第14話 元恋人

 しばらくまったりしていると――チャイムが鳴った。

 なんだ、今日は来客が多いな。


 親父が帰ってきたのだろうか。

 さっきはともかく、二回目でいちいち鳴らす必要はないはずだ。ということは来客のはず。


 俺はひとりで玄関へ向かった。


 扉を開けると……そこには知らない男が立っていた。20代くらいの若い男だ。……なんだ、この人。


「ここ、大島さんの家ですよね?」

「はぁ……そうですけど、あなたは?」

「俺は水田みずた。瑠海の元旦那です」

「はい……!?」


 おいおい、マジかよ。

 なんで今更現れたんだ。

 ていうか、なんで俺の家を知っているんだ!


「驚くのも無理ないですよね。突然、押しかけてしまって申し訳ない」

「申し訳ないっていうか、なんでいるんです?」

「ここに瑠海がいると聞いて」

「誰に聞いたんです?」

「千城くんから」

「なっ……」


 千城のヤツ、この元旦那に俺の居場所を教えたのかよ。最後の最後にやってくれたな。


「悪いんだが、瑠海を返してくれないか」

「なに!? ……ま、まってくれ。瑠海とは別れたんじゃないのかよ」

「別れたさ。それから俺はある女性と結婚を前提に付き合っていた。だが、一年後……捨てられてしまってね。で、ふと瑠海のことを思い出して……関係を修復できないかと模索していた」


 捨てられていたのかよ!

 それで瑠海とよりを戻そうと……? そんなの身勝手すぎだろ。


「あんた、瑠海を一度捨ているだろうが。無理に決まっている」

「……反論できないほどにその通りだ。けどね、俺はまだ瑠海を愛しているんだ」


 なにを言っているんだ、この男は!


「悪いが、瑠海は俺のものだ。帰ってくれ」

「いや……聞いたぞ。君と瑠海は『兄妹』だってね。付き合っているわけではないんだろ?」


 くそっ、千城のヤツ余計な情報をベラベラと喋りやがったな。

 だが俺はそれでも瑠海を譲る気はない。

 ここは断固とした態度で臨む。


「そうだ。

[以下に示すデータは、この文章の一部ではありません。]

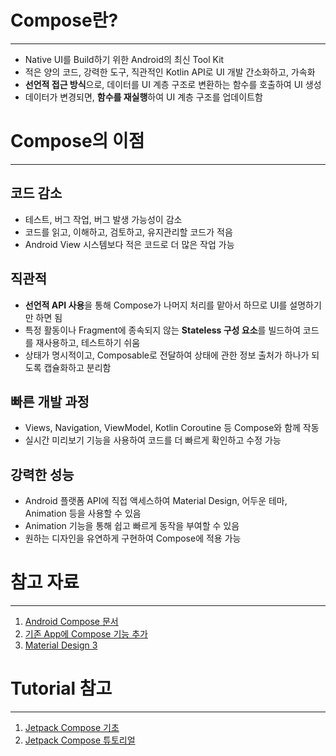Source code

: # Compose란?
---
- Native UI를 Build하기 위한 Android의 최신 Tool Kit
- 적은 양의 코드, 강력한 도구, 직관적인 Kotlin API로 UI 개발 간소화하고, 가속화
- **선언적 접근 방식**으로, 데이터를 UI 계층 구조로 변환하는 함수를 호출하여 UI 생성
- 데이터가 변경되면, **함수를 재실행**하여 UI 계층 구조를 업데이트함

# Compose의 이점
---
## 코드 감소

- 테스트, 버그 작업, 버그 발생 가능성이 감소
- 코드를 읽고, 이해하고, 검토하고, 유지관리할 코드가 적음
- Android View 시스템보다 적은 코드로 더 많은 작업 가능

## 직관적

- **선언적 API 사용**을 통해 Compose가 나머지 처리를 맡아서 하므로 UI를 설명하기만 하면 됨
- 특정 활동이나 Fragment에 종속되지 않는 **Stateless 구성 요소**를 빌드하여 코드를 재사용하고, 테스트하기 쉬움
- 상태가 명시적이고, Composable로 전달하여 상태에 관한 정보 출처가 하나가 되도록 캡슐화하고 분리함

## 빠른 개발 과정

- Views, Navigation, ViewModel, Kotlin Coroutine 등 Compose와 함께 작동
- 실시간 미리보기 기능을 사용하여 코드를 더 빠르게 확인하고 수정 가능

## 강력한 성능

- Android 플랫폼 API에 직접 액세스하여 Material Design, 어두운 테마, Animation 등을 사용할 수 있음
- Animation 기능을 통해 쉽고 빠르게 동작을 부여할 수 있음
- 원하는 디자인을 유연하게 구현하여 Compose에 적용 가능

# 참고 자료
---
1. [Android Compose 문서](https://developer.android.com/jetpack/compose?hl=ko)
2. [기존 App에 Compose 기능 추가](https://developer.android.com/jetpack/compose/setup?hl=ko)
3. [Material Design 3](https://m3.material.io/)

# Tutorial 참고
---
1. [Jetpack Compose 기초](https://developer.android.com/codelabs/jetpack-compose-basics?hl=ko&continue=https%3A%2F%2Fdeveloper.android.com%2Fcourses%2Fpathways%2Fjetpack-compose-for-android-developers-1%3Fhl%3Dko%23codelab-https%3A%2F%2Fdeveloper.android.com%2Fcodelabs%2Fjetpack-compose-basics#6)
2. [Jetpack Compose 튜토리얼](https://developer.android.com/jetpack/compose/tutorial?hl=ko)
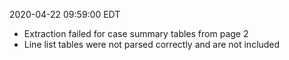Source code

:2020-04-22 09:59:00 EDT


- Extraction failed for case summary tables from page 2
- Line list tables were not parsed correctly and are not included
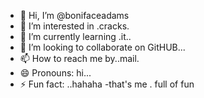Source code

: - 👋 Hi, I’m @bonifaceadams
- 👀 I’m interested in .cracks.
- 🌱 I’m currently learning .it..
- 💞️ I’m looking to collaborate on GitHUB...
- 📫 How to reach me by..mail.
- 😄 Pronouns: hi...
- ⚡ Fun fact: ..hahaha
-that's me .
full of fun 
<!---yeah
bonifaceadams/bonifaceadams is a ✨ special ✨ repository because its `README.md` (this file) appears on your GitHub profile.
You can click the Preview link to take a look at your changes.
---right>
ok
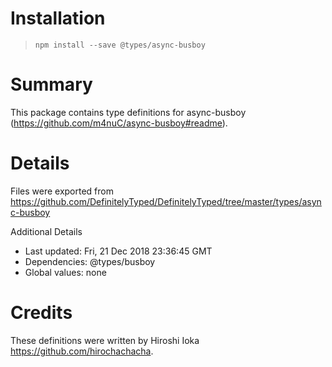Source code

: # Installation
> `npm install --save @types/async-busboy`

# Summary
This package contains type definitions for async-busboy (https://github.com/m4nuC/async-busboy#readme).

# Details
Files were exported from https://github.com/DefinitelyTyped/DefinitelyTyped/tree/master/types/async-busboy

Additional Details
 * Last updated: Fri, 21 Dec 2018 23:36:45 GMT
 * Dependencies: @types/busboy
 * Global values: none

# Credits
These definitions were written by Hiroshi Ioka <https://github.com/hirochachacha>.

兄妹であり、付き合ってもいる。俺だって瑠海を愛しているさ!」



 ありのままの想いを叫ぶと、リビングから何事かと瑠海が走ってきた。



「ね、ねえ、隼くん……どうしたの!? って……うそ」



 俺はともかく、玄関にいる水田を見て瑠海さんは驚いていた。



「瑠海! 俺だよ、俺! 水田みずた りくだ!」

「陸くん……なんでここに!」

「迎えに来たんだよ、瑠海。俺と一緒にやり直そう!」



 水田は必死に訴えかけてきたが、瑠海は首を横に振った。そうだ、それが瑠海の気持ちなんだ。



「……ごめんなさい。もう、あなたとは無理です」

「!? 瑠海!! なぜ!!」

「私は隼くんが好きなの!」

「……っ!」

「それにね、あなたは私を捨てたじゃない……。どうして他の女性を選んだの!」

「そ、それは……」



 さすがの水田も動揺を隠しきれずにいた。これはもう決定的だろう。コイツに復縁のチャンスはもう絶対にない。


 俺はこの機会を逃さず、瑠海さんの手を握った。



「瑠海」

「うん、隼くん」


 水田に見せつけるように、俺は瑠海を抱きしめた。そして、キスをした。



「……………そ、そんな……! く、くそおおおおぉぉぉ……!!」



 背を向け、走り去っていく水田。文字通りの敗走だ。

 もう来ることもないだろう。

 まさか、元恋人が現れるとは思わなかったが、これで俺と瑠海がどれほど愛し合っているか分かったはずだ。